Apart from the sheer pleasure of the story, if you are a writer who is interested in books that break all the rules, if you're studying examples of alternate ways of pacing, or 'conflict' or whatever, this book is one I would hold up as feminist, disabled, even in some ways anti-Western (for all it takes as its seed a French fairy tale). It will teach you a lot about how to write in those directions. If you've ever heard that Joanna Russ quote (was it Joanna Russ?) about how the traditional structure of a novel is patterned after the male orgasm and you've never been able to read anything with three-act structure since without quietly snickering at it in the back of your head, if you're exploring the ways the experience of a long, serious illness that persists and persists shapes our opinions on story pacing, this is your book.
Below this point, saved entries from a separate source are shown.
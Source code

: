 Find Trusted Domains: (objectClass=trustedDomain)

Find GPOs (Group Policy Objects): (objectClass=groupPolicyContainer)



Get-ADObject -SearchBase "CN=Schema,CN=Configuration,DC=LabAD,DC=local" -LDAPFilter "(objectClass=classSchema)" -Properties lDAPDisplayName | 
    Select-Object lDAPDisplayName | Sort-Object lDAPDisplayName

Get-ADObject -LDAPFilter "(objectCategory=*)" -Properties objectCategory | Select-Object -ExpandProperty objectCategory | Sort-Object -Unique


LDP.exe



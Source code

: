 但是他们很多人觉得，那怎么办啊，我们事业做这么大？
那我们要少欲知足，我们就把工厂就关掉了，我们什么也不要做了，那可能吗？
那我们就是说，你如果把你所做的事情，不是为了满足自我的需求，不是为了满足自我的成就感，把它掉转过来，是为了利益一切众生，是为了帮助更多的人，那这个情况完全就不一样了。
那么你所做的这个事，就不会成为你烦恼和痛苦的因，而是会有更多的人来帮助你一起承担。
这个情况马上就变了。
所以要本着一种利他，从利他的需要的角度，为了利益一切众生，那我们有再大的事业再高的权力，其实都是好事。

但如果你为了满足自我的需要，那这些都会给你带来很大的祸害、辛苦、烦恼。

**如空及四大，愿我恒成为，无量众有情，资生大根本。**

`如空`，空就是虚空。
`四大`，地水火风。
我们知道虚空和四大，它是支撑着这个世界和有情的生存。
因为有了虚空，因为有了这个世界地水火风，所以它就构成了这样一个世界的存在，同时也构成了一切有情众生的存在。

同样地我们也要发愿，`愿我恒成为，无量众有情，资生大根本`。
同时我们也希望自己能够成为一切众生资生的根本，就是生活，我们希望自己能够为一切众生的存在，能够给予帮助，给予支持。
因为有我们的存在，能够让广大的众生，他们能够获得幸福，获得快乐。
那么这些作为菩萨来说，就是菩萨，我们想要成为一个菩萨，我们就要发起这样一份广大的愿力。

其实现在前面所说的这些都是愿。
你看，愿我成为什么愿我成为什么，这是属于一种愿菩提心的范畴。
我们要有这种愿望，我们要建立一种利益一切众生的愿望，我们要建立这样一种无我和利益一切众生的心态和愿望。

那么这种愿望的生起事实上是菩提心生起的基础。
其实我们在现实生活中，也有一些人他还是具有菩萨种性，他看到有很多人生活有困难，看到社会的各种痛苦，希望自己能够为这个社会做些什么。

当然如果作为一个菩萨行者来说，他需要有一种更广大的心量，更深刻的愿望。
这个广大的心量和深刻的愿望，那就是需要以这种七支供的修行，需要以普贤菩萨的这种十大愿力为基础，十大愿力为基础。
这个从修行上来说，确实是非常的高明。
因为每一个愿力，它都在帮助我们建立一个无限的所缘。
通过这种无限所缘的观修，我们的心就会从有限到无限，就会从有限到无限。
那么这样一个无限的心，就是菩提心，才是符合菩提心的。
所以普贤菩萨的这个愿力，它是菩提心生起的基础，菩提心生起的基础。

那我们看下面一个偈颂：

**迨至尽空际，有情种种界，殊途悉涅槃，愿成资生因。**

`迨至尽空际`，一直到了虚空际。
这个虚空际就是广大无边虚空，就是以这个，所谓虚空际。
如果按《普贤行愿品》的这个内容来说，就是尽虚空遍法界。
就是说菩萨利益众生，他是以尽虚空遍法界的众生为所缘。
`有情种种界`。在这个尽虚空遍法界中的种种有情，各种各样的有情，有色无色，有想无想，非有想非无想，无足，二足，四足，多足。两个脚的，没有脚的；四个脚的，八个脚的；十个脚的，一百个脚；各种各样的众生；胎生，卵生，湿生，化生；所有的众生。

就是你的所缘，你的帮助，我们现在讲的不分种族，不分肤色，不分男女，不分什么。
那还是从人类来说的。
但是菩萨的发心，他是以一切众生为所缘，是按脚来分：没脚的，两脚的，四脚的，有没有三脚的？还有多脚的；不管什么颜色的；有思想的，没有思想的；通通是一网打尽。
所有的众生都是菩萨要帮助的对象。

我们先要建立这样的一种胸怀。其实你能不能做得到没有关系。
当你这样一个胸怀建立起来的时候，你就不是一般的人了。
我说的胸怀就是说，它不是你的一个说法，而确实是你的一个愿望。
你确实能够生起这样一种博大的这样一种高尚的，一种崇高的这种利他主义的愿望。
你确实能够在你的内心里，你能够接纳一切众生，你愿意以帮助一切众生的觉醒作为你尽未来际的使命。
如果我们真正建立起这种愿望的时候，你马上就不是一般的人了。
(McKinley's work is full of people experiencing the fantasy equivalent of long, serious illnesses, of course, meaning, mostly, just actual serious illnesses but sometimes metaphorical ones--read THE HERO AND THE CROWN and try to imagine an Aerin not made weak and dizzy and half-blind by magical misadventure in her teens. Hell, read DEERSKIN. But in ROSE DAUGHTER she fully embraces that experience, inhabiting the chronically ill life: today my cosmic heroic struggle is that I will go out to the garden and prune the roses and see a hedgehog; tomorrow my magical life-saving struggle is that I will put compost on the roses and look into the woods. In the end, well, no spoilers, but persistence in the face of weariness is necessary and rewarded--something she passes on to the reader, deftly, for there is some weariness in this reading experience. And it is rewarded, if you persist.)


Anyway. Robin McKinley remains one of the greats, someone I think of as my literary ancestor. 5/5 stars for ROSE DAUGHTER.